# Some pretty good shots of my cichlids



## elTwitcho (Jun 22, 2004)

Just a few pics. mind the ragged fins. At first the GT beat everyone into submission, then the convicts started settling some aggression between them and the smallest is a little beaten up









Anyway, hope you guys aren't too sick of em yet. After a year you've seen quite a bit of these guys


----------



## psychofish (Jun 5, 2004)

Great lookin fish and pics


----------



## steveling (Jun 6, 2003)

damn eltwitcho , youre pics get better every time i see them , the first shot is my favourite , nice green terror


----------



## polomax24 (Jun 14, 2005)

Nice white saum!! How big is it?

You got some crazy photography skillz.


----------



## remyo (Aug 26, 2004)

great pic,s men look,s great


----------



## Ries (Mar 20, 2004)

woooww they pics are awesome.


----------



## Cobra (Sep 25, 2004)

How about a full tank shot man?


----------



## NIKE (Jan 27, 2003)

wow!







i really like that GT dude.
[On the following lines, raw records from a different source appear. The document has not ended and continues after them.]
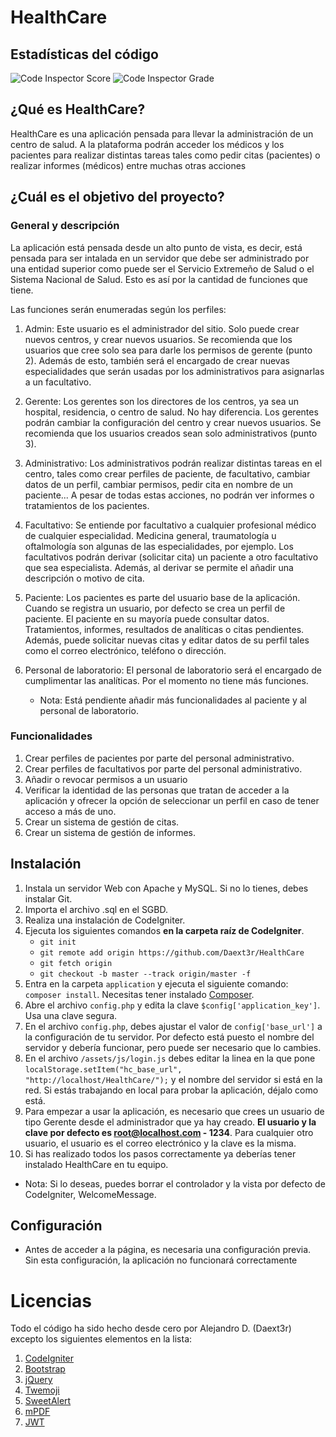 # HealthCare

## Estadísticas del código
![Code Inspector Score](https://www.code-inspector.com/project/7326/score/svg)
![Code Inspector Grade](https://www.code-inspector.com/project/7326/status/svg)

## ¿Qué es HealthCare?
HealthCare es una aplicación pensada para llevar la administración de un centro de salud. A la plataforma podrán acceder los médicos y los pacientes para realizar distintas tareas tales como pedir citas (pacientes) o realizar informes (médicos) entre muchas otras acciones

## ¿Cuál es el objetivo del proyecto?

### General y descripción
La aplicación está pensada desde un alto punto de vista, es decir, está pensada para ser intalada en un servidor que debe ser administrado por una entidad superior como puede ser el Servicio Extremeño de Salud o el Sistema Nacional de Salud. Esto es así por la cantidad de funciones que tiene.

Las funciones serán enumeradas según los perfiles:
1. Admin: 
    Este usuario es el administrador del sitio. Solo puede crear nuevos centros, y crear nuevos usuarios. Se recomienda que los usuarios que cree solo sea para darle los permisos de gerente (punto 2). Además de esto, también será el encargado de crear nuevas especialidades que serán usadas por los administrativos para asignarlas a un facultativo.

2. Gerente: 
    Los gerentes son los directores de los centros, ya sea un hospital, residencia, o centro de salud. No hay diferencia. Los gerentes podrán cambiar la configuración del centro y crear nuevos usuarios. Se recomienda que los usuarios creados sean solo administrativos (punto 3).

3. Administrativo: 
    Los administrativos podrán realizar distintas tareas en el centro, tales como crear perfiles de paciente, de facultativo, cambiar datos de un perfil, cambiar permisos, pedir cita en nombre de un paciente... A pesar de todas estas acciones, no podrán ver informes o tratamientos de los pacientes.

4. Facultativo: 
    Se entiende por facultativo a cualquier profesional médico de cualquier especialidad. Medicina general, traumatología u oftalmología son algunas de las especialidades, por ejemplo. Los facultativos podrán derivar (solicitar cita) un paciente a otro facultativo que sea especialista. Además, al derivar se permite el añadir una descripción o motivo de cita.

5. Paciente: 
    Los pacientes es parte del usuario base de la aplicación. Cuando se registra un usuario, por defecto se crea un perfil de paciente. El paciente en su mayoría puede consultar datos. Tratamientos, informes, resultados de analíticas o citas pendientes. Además, puede solicitar nuevas citas y editar datos de su perfil tales como el correo electrónico, teléfono o dirección.

6. Personal de laboratorio: 
    El personal de laboratorio será el encargado de cumplimentar las analíticas. Por el momento no tiene más funciones.

    * Nota: Está pendiente añadir más funcionalidades al paciente y al personal de laboratorio.

### Funcionalidades

1. Crear perfiles de pacientes por parte del personal administrativo.
2. Crear perfiles de facultativos por parte del personal administrativo. 
3. Añadir o revocar permisos a un usuario
4. Verificar la identidad de las personas que tratan de acceder a la aplicación y ofrecer la opción de seleccionar un perfil en caso de tener acceso a más de uno.
5. Crear un sistema de gestión de citas.
6. Crear un sistema de gestión de informes.

## Instalación

1. Instala un servidor Web con Apache y MySQL. Si no lo tienes, debes instalar Git.
2. Importa el archivo .sql en el SGBD.
3. Realiza una instalación de CodeIgniter.
4. Ejecuta los siguientes comandos **en la carpeta raíz de CodeIgniter**.
    * `git init`
    * `git remote add origin https://github.com/Daext3r/HealthCare`
    * `git fetch origin`
    * `git checkout -b master --track origin/master -f`
5. Entra en la carpeta `application` y ejecuta el siguiente comando: `composer install`. Necesitas tener instalado [Composer](https://getcomposer.org).
6. Abre el archivo `config.php` y edita la clave `$config['application_key']`. Usa una clave segura.
7. En el archivo `config.php`, debes ajustar el valor de `config['base_url']` a la configuración de tu servidor. Por defecto está puesto el nombre del servidor y debería funcionar, pero puede ser necesario que lo cambies.
8. En el archivo `/assets/js/login.js` debes editar la linea en la que pone `localStorage.setItem("hc_base_url", "http://localhost/HealthCare/");` y el nombre del servidor si está en la red. Si estás trabajando en local para probar la aplicación, déjalo como está. 
9. Para empezar a usar la aplicación, es necesario que crees un usuario de tipo Gerente desde el administrador que ya hay creado. **El usuario y la clave por defecto es root@localhost.com - 1234**. Para cualquier otro usuario, el usuario es el correo electrónico y la clave es la misma.
10. Si has realizado todos los pasos correctamente ya deberías tener instalado HealthCare en tu equipo.
* Nota: Si lo deseas, puedes borrar el controlador y la vista por defecto de CodeIgniter, WelcomeMessage.

## Configuración
- Antes de acceder a la página, es necesaria una configuración previa. Sin esta configuración, la aplicación no funcionará correctamente

# Licencias
Todo el código ha sido hecho desde cero por Alejandro D. (Daext3r) excepto los siguientes elementos en la lista:

1. [CodeIgniter](https://codeigniter.com)
2. [Bootstrap](https://getbootstrap.com)
3. [jQuery](https://jquery.com)
4. [Twemoji](https://github.com/twitter/twemoji)
5. [SweetAlert](https://sweetalert2.github.io)
6. [mPDF](https://mpdf.github.io)
7. [JWT](https://github.com/firebase/php-jwt/)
I dunno why mine never developed scales like yours but! glad you have a keeper


----------



## benJii (Feb 17, 2005)

wow nice shots twitch









but seriously, get those scratches outta the glass :rasp:

gotta love the GT man, my favorite cichlids, i just picked up myself a 2" orange saum, and i love him alredy, yours looks great, i had a shot at a BEAUTIFUL male white saum, but im really not a fan of em, but yours looks great


----------



## ineedabox (Apr 20, 2004)

All the fish look really good.

Nice photography there bro.


----------